- What this task involves
Would you reproduce all of the entries exactly?

Stored data
------------------------

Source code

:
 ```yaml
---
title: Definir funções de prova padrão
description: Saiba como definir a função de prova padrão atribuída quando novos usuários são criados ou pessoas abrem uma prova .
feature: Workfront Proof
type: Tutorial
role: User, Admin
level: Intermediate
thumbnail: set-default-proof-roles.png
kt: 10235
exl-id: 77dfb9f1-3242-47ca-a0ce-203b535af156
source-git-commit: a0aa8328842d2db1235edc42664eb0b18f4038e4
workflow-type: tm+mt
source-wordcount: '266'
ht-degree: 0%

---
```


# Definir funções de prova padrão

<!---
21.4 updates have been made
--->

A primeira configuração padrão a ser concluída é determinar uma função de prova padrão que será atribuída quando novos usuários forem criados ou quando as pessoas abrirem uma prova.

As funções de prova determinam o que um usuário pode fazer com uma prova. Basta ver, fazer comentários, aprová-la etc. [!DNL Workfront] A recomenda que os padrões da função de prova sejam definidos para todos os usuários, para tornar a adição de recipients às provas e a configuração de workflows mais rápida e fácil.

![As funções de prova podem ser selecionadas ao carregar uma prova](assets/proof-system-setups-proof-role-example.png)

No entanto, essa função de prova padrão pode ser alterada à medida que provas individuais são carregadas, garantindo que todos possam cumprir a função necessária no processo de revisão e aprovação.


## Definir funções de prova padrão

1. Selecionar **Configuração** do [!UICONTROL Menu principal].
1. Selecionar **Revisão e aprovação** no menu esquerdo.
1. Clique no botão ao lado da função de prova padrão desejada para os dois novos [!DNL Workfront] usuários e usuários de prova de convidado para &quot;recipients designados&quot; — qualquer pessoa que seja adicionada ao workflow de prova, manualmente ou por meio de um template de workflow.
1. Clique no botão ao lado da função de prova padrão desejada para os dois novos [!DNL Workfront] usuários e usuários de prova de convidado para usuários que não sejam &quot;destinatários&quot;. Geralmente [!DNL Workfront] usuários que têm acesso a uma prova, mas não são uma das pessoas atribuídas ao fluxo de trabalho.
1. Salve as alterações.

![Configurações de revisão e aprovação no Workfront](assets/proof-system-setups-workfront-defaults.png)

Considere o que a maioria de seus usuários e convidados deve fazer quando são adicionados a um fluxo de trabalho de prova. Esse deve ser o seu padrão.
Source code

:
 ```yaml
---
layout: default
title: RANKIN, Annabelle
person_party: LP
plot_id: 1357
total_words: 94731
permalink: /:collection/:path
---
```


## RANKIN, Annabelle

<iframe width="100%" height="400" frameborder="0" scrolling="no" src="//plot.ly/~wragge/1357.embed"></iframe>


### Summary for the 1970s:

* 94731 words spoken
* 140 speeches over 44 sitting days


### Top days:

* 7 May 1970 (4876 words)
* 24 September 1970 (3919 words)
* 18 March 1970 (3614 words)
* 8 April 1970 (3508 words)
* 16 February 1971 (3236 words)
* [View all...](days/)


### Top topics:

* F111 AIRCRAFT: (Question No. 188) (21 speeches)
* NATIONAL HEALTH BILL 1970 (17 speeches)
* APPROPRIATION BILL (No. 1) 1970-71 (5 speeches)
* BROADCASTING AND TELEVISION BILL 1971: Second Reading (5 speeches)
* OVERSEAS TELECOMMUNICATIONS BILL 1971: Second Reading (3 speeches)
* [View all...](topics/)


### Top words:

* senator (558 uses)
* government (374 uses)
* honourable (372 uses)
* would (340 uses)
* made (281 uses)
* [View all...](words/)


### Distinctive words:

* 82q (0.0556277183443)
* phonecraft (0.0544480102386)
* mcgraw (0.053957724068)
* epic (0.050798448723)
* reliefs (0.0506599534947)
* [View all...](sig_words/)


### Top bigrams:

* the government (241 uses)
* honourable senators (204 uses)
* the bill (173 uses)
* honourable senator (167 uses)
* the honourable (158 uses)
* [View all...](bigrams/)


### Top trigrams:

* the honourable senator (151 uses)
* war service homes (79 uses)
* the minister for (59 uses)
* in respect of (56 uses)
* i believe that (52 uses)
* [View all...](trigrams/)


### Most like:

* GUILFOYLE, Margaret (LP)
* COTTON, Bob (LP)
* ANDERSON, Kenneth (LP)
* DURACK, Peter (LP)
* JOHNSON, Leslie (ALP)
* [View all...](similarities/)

------------------------

- Expected answer
Source code

:
 ```yaml
---
title: Definir funções de prova padrão
description: Saiba como definir a função de prova padrão atribuída quando novos usuários são criados ou pessoas abrem uma prova .
feature: Workfront Proof
type: Tutorial
role: User, Admin
level: Intermediate
thumbnail: set-default-proof-roles.png
kt: 10235
exl-id: 77dfb9f1-3242-47ca-a0ce-203b535af156
source-git-commit: a0aa8328842d2db1235edc42664eb0b18f4038e4
workflow-type: tm+mt
source-wordcount: '266'
ht-degree: 0%

---
```


# Definir funções de prova padrão

<!---
21.4 updates have been made
--->

A primeira configuração padrão a ser concluída é determinar uma função de prova padrão que será atribuída quando novos usuários forem criados ou quando as pessoas abrirem uma prova.

As funções de prova determinam o que um usuário pode fazer com uma prova. Basta ver, fazer comentários, aprová-la etc. [!DNL Workfront] A recomenda que os padrões da função de prova sejam definidos para todos os usuários, para tornar a adição de recipients às provas e a configuração de workflows mais rápida e fácil.

![As funções de prova podem ser selecionadas ao carregar uma prova](assets/proof-system-setups-proof-role-example.png)

No entanto, essa função de prova padrão pode ser alterada à medida que provas individuais são carregadas, garantindo que todos possam cumprir a função necessária no processo de revisão e aprovação.


## Definir funções de prova padrão

1. Selecionar **Configuração** do [!UICONTROL Menu principal].
1. Selecionar **Revisão e aprovação** no menu esquerdo.
1. Clique no botão ao lado da função de prova padrão desejada para os dois novos [!DNL Workfront] usuários e usuários de prova de convidado para &quot;recipients designados&quot; — qualquer pessoa que seja adicionada ao workflow de prova, manualmente ou por meio de um template de workflow.
1. Clique no botão ao lado da função de prova padrão desejada para os dois novos [!DNL Workfront] usuários e usuários de prova de convidado para usuários que não sejam &quot;destinatários&quot;. Geralmente [!DNL Workfront] usuários que têm acesso a uma prova, mas não são uma das pessoas atribuídas ao fluxo de trabalho.
1. Salve as alterações.

![Configurações de revisão e aprovação no Workfront](assets/proof-system-setups-workfront-defaults.png)

Considere o que a maioria de seus usuários e convidados deve fazer quando são adicionados a um fluxo de trabalho de prova. Esse deve ser o seu padrão.
Source code

:
 ```yaml
---
layout: default
title: RANKIN, Annabelle
person_party: LP
plot_id: 1357
total_words: 94731
permalink: /:collection/:path
---
```


## RANKIN, Annabelle

<iframe width="100%" height="400" frameborder="0" scrolling="no" src="//plot.ly/~wragge/1357.embed"></iframe>


### Summary for the 1970s:

* 94731 words spoken
* 140 speeches over 44 sitting days


### Top days:

* 7 May 1970 (4876 words)
* 24 September 1970 (3919 words)
* 18 March 1970 (3614 words)
* 8 April 1970 (3508 words)
* 16 February 1971 (3236 words)
* [View all...](days/)


### Top topics:

* F111 AIRCRAFT: (Question No. 188) (21 speeches)
* NATIONAL HEALTH BILL 1970 (17 speeches)
* APPROPRIATION BILL (No. 1) 1970-71 (5 speeches)
* BROADCASTING AND TELEVISION BILL 1971: Second Reading (5 speeches)
* OVERSEAS TELECOMMUNICATIONS BILL 1971: Second Reading (3 speeches)
* [View all...](topics/)


### Top words:

* senator (558 uses)
* government (374 uses)
* honourable (372 uses)
* would (340 uses)
* made (281 uses)
* [View all...](words/)


### Distinctive words:

* 82q (0.0556277183443)
* phonecraft (0.0544480102386)
* mcgraw (0.053957724068)
* epic (0.050798448723)
* reliefs (0.0506599534947)
* [View all...](sig_words/)


### Top bigrams:

* the government (241 uses)
* honourable senators (204 uses)
* the bill (173 uses)
* honourable senator (167 uses)
* the honourable (158 uses)
* [View all...](bigrams/)


### Top trigrams:

* the honourable senator (151 uses)
* war service homes (79 uses)
* the minister for (59 uses)
* in respect of (56 uses)
* i believe that (52 uses)
* [View all...](trigrams/)


### Most like:

* GUILFOYLE, Margaret (LP)
* COTTON, Bob (LP)
* ANDERSON, Kenneth (LP)
* DURACK, Peter (LP)
* JOHNSON, Leslie (ALP)
* [View all...](similarities/)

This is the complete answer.